The Tax Agency has stated that interest deductions equivalent to SEK 16 billion have been denied during 2015. Legal processes are expected as the rules involved are difficult to interpret. It is likely that future Swedish rules will be impacted by international regulations.
Since 2013, the right of deduction of interest expenses on loans from companies within a community of interests has been significantly limited. The major rule is that interest expenses are not deductible. However, deduction can be granted if the company can provide evidence that the interest income is taxed at least 10 percent with the “beneficial owner” of the interest income and provided the major reason for the debt relationship arising is not to achieve a significant tax advantage for the community of interests. In such a case, deduction is granted according to the so-called 10 percent rule. The right of deduction also applies (regardless of the taxation level of the final recipient) on the basis of the so-called valve, provided the debt relationship is commercially motivated. This, however, applies only if the final recipient of the interest income is located in either an EEA country or in a country with whom Sweden has a double taxation agreement. However, the current legislation continues to grant deduction of interest on liabilities held with external lenders.
The Tax Agency’s Report
During a number of years, the Tax Agency has had the assignment of mapping interest deductions and the impact of such deductions on the Swedish corporate tax base. This most recent report is a follow-up of the more restrictive change in the rules introduced in 2013. In the report the Tax Agency notes, amongst other things, the following:
- The Tax Agency has investigated at least 330 companies on the basis of the regulations in place. The majority of these were industrial companies, but municipality-owned companies were also investigated. Deduction of interest expenses was denied in a total amount of approximately SEK 16 billion, of which SEK 3 billion refers to loans from Swedish tax subjects (investment companies, the state, municipalities, non-profit associations and trusts).
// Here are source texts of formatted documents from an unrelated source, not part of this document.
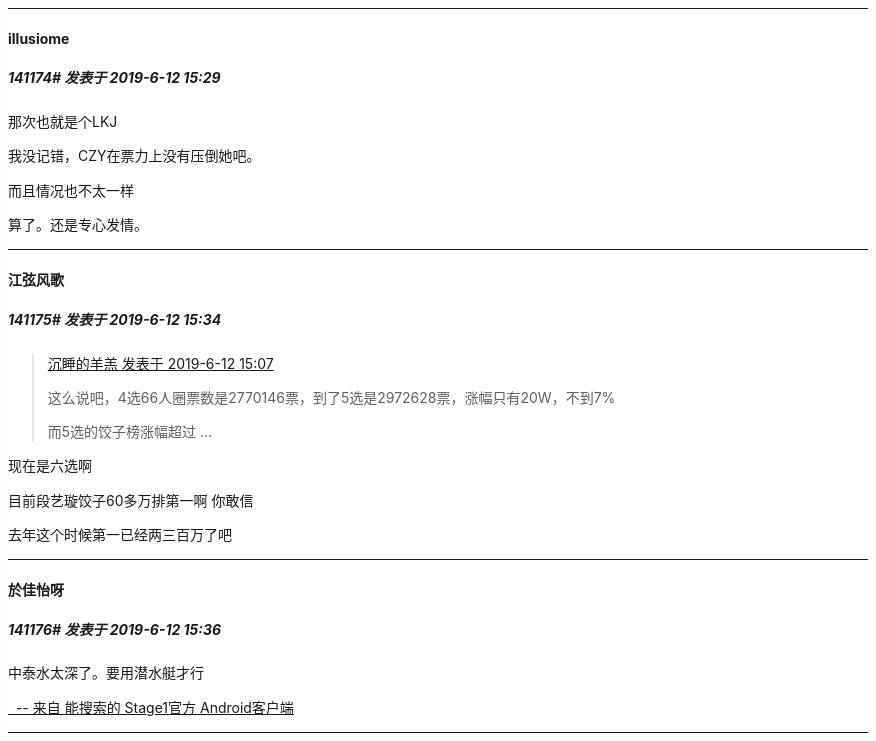 
-----

####  illusiome  
##### 141174#       发表于 2019-6-12 15:29




那次也就是个LKJ

我没记错，CZY在票力上没有压倒她吧。


而且情况也不太一样


算了。还是专心发情。







-----

####  江弦风歌  
##### 141175#       发表于 2019-6-12 15:34



<blockquote><a href="httphttps://bbs.saraba1st.com/2b/forum.php?mod=redirect&amp;goto=findpost&amp;pid=44099020&amp;ptid=1105387" target="_blank">沉睡的羊羔 发表于 2019-6-12 15:07</a>

这么说吧，4选66人圈票数是2770146票，到了5选是2972628票，涨幅只有20W，不到7%


而5选的饺子榜涨幅超过 ...</blockquote>
现在是六选啊

目前段艺璇饺子60多万排第一啊 你敢信

去年这个时候第一已经两三百万了吧







-----

####  於佳怡呀  
##### 141176#       发表于 2019-6-12 15:36




中泰水太深了。要用潜水艇才行

[  -- 来自 能搜索的 Stage1官方 Android客户端](https://www.coolapk.com/apk/140634)







-----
- The companies experience the interest deduction regulations as difficult to apply. A major degree of uncertainty exists as to the manner in which the interest deduction rules are to be interpreted and applied as there is no legal guidance in terms of the central concepts in the legislation.
- Intra-group loans would appear to be decreasing which indicates that the legislation may have had a certain impact. At the same time, external lending has increased which implies that negative net interest remains at a high level. The Tax Agency’s assessment is that there is a requirement for rules which also cover external interest if the regulations are to achieve a more significant impact on the Swedish corporate tax base.
The Swedish interest deduction rules have been the subject of strong criticism as they are very difficult to interpret. The regulations place a heavy burden of evidence on companies who not only have to trace the origin of their liabilities but also, in certain cases, must make assessments of the various foreign jurisdictions’ tax laws regarding interest income. The scope of the Swedish laws will probably be the subject of a large number of court cases where the central concepts within the legislation will be tested. It can be added that Sweden’s interest deduction limitation rules have received criticism from the EU Commission who is of the opinion that the rules risk comprising a breach of the right of free establishment.
From a national perspective, the right of interest deduction’s future was subject to the investigation undertaken through the so-called Corporate Tax Committee. In previous articles we have noted that during 2015 the government announced that the proposals of the Corporate Tax Committee would be re-worked within the Government Offices and that new regulations would come into effect, at earliest, on 1 January 2017. Sweden’s future changes in regulations are also impacted by the work going on an international level. Both within the EU and within the OECD, there are proposals for changes in regulations to counter-act tax planning. Within the framework of OECD’s BEPS project (Base Erosion and Profit Shifting), a special report on, amongst other things, interest deduction in international groups was published under Action point 4: Limiting Base Erosion Involving Interest Deductions and Other Financial Payments.
Consequently, Swedish companies with international operations, as well as tax-free subjects, such as municipalities, have reason to monitor both national and international developments in this area.